First find the line containing "### Travel and bureaucracy" in the data, then set it down exactly along with every line after it, through the last.
── RECORDS TO PROCESS ──
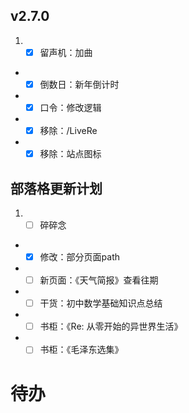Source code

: 
## v2.7.0

1. - [x] 留声机：加曲
- - [x] 倒数日：新年倒计时
- - [x] 口令：修改逻辑
- - [x] 移除：/LiveRe
- - [x] 移除：站点图标

## 部落格更新计划

1. - [ ] 碎碎念
- - [x] 修改：部分页面path
- - [ ] 新页面：《天气简报》查看往期
- - [ ] 干货：初中数学基础知识点总结
- - [ ] 书柜：《Re: 从零开始的异世界生活》
- - [ ] 书柜：《毛泽东选集》

# 待办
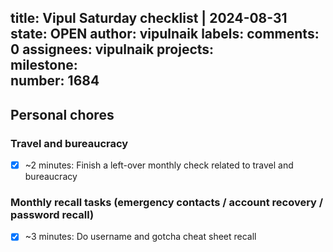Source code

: title:	Vipul Saturday checklist | 2024-08-31
state:	OPEN
author:	vipulnaik
labels:	
comments:	0
assignees:	vipulnaik
projects:	
milestone:	
number:	1684
--
## Personal chores

### Travel and bureaucracy

- [x] ~2 minutes: Finish a left-over monthly check related to travel and bureaucracy

### Monthly recall tasks (emergency contacts / account recovery / password recall)

- [x] ~3 minutes: Do username and gotcha cheat sheet recall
───
● **COMPLETED EXERCISE**:
### Travel and bureaucracy

- [x] ~2 minutes: Finish a left-over monthly check related to travel and bureaucracy

### Monthly recall tasks (emergency contacts / account recovery / password recall)

- [x] ~3 minutes: Do username and gotcha cheat sheet recall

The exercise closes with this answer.